◆ **SUPPLIED DATA**
== Segment start ==
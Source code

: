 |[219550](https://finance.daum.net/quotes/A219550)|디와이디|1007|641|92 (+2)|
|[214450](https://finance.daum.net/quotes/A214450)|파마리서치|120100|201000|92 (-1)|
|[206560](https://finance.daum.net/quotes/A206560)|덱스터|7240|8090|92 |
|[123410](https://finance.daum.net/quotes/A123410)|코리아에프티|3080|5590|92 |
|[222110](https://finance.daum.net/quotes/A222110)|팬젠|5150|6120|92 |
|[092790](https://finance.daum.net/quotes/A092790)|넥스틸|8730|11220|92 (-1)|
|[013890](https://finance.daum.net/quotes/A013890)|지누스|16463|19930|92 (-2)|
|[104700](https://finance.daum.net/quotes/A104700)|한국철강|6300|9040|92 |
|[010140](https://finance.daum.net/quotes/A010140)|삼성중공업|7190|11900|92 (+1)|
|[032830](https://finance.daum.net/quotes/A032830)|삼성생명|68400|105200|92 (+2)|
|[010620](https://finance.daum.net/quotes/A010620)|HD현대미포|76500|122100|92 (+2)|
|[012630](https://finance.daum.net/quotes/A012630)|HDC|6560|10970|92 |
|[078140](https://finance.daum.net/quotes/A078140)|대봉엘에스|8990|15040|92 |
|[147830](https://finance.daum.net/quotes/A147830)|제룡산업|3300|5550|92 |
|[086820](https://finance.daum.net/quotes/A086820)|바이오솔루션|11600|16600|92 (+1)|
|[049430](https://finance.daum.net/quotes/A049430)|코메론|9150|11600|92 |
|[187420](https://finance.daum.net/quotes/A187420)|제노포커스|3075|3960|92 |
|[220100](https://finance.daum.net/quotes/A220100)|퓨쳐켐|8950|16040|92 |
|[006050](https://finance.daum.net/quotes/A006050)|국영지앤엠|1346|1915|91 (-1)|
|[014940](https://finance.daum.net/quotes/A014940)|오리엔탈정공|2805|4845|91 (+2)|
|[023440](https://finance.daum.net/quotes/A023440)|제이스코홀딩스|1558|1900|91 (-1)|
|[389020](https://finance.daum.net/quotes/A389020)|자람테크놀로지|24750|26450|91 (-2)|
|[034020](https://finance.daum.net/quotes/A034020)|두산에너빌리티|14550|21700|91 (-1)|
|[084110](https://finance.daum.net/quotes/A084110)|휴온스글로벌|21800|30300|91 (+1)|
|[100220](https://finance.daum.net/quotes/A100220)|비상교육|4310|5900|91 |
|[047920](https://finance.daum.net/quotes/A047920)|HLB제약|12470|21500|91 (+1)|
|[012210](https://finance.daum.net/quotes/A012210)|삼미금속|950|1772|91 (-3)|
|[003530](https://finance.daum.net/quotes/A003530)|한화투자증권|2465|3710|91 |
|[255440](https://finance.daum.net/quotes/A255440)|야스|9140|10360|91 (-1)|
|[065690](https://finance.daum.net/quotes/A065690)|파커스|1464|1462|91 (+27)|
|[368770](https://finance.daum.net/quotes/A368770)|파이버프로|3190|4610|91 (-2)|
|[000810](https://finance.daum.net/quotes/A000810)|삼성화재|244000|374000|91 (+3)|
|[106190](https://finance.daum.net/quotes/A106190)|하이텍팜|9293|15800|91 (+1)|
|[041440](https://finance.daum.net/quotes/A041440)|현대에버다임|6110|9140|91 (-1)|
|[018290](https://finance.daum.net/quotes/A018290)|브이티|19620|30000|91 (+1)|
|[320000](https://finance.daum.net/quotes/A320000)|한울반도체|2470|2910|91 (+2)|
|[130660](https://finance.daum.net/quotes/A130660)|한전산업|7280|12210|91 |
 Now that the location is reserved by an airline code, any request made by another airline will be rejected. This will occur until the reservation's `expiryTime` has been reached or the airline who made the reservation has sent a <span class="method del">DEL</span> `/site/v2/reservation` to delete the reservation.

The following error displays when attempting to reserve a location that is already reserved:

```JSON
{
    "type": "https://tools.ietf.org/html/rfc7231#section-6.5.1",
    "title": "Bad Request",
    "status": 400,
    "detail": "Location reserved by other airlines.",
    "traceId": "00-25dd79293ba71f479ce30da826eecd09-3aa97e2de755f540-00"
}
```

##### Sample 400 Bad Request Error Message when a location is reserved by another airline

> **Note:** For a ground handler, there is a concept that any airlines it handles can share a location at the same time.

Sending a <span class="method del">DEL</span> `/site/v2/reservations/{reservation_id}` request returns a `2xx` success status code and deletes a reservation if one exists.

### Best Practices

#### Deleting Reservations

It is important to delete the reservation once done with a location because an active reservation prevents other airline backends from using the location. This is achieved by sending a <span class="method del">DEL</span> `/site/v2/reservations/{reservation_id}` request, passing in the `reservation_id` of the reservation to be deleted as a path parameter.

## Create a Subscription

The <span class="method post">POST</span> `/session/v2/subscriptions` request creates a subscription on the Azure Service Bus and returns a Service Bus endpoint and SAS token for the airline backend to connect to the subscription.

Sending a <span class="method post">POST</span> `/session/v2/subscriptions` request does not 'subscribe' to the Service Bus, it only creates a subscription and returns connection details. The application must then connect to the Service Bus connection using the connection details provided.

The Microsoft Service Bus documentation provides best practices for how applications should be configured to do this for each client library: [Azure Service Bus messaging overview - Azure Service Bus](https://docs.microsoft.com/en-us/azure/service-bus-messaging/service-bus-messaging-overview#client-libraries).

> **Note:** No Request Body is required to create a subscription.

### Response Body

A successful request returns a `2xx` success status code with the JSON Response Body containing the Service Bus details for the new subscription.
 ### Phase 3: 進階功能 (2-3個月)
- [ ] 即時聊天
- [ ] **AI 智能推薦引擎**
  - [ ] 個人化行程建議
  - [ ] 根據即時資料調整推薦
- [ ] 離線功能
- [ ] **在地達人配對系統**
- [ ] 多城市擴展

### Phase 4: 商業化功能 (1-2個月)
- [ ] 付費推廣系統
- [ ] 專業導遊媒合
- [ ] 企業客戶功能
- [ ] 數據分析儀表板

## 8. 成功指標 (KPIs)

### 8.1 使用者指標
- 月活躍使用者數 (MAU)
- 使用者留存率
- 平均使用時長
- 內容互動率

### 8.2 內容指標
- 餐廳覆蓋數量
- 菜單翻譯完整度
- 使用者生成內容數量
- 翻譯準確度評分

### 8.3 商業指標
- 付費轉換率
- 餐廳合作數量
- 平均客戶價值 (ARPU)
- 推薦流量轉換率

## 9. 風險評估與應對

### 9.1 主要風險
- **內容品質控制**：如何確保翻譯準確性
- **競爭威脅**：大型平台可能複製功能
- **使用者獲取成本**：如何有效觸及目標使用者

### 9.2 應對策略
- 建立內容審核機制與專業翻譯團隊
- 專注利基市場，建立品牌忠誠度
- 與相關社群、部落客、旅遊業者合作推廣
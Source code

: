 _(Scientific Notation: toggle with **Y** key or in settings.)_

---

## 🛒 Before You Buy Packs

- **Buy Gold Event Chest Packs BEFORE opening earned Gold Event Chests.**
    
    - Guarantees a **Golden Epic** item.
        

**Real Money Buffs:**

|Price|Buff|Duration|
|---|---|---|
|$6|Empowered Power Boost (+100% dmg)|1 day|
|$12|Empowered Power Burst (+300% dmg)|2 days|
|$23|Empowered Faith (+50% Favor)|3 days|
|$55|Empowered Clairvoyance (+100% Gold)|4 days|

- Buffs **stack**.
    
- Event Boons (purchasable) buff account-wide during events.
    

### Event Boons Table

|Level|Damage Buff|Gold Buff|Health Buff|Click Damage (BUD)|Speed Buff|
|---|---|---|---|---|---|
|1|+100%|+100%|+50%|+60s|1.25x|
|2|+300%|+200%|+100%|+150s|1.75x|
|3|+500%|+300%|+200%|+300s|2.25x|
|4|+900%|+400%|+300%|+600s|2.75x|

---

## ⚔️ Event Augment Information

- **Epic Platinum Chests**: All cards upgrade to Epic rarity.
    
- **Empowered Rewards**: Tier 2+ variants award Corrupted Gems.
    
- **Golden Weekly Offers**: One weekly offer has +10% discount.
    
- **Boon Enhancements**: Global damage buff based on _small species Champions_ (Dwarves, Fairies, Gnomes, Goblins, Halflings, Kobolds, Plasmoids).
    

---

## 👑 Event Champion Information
== Segment end ==
◆ **WHAT TO DO**
Each line in the entries above, starting at the line with "The following error" and ending at the line with "#### Deleting Reservations", is to be printed exactly, and only those lines.

◆ **ANSWER BOX**
The following error displays when attempting to reserve a location that is already reserved:

```JSON
{
    "type": "https://tools.ietf.org/html/rfc7231#section-6.5.1",
    "title": "Bad Request",
    "status": 400,
    "detail": "Location reserved by other airlines.",
    "traceId": "00-25dd79293ba71f479ce30da826eecd09-3aa97e2de755f540-00"
}
```

##### Sample 400 Bad Request Error Message when a location is reserved by another airline

> **Note:** For a ground handler, there is a concept that any airlines it handles can share a location at the same time.

Sending a <span class="method del">DEL</span> `/site/v2/reservations/{reservation_id}` request returns a `2xx` success status code and deletes a reservation if one exists.

### Best Practices

#### Deleting Reservations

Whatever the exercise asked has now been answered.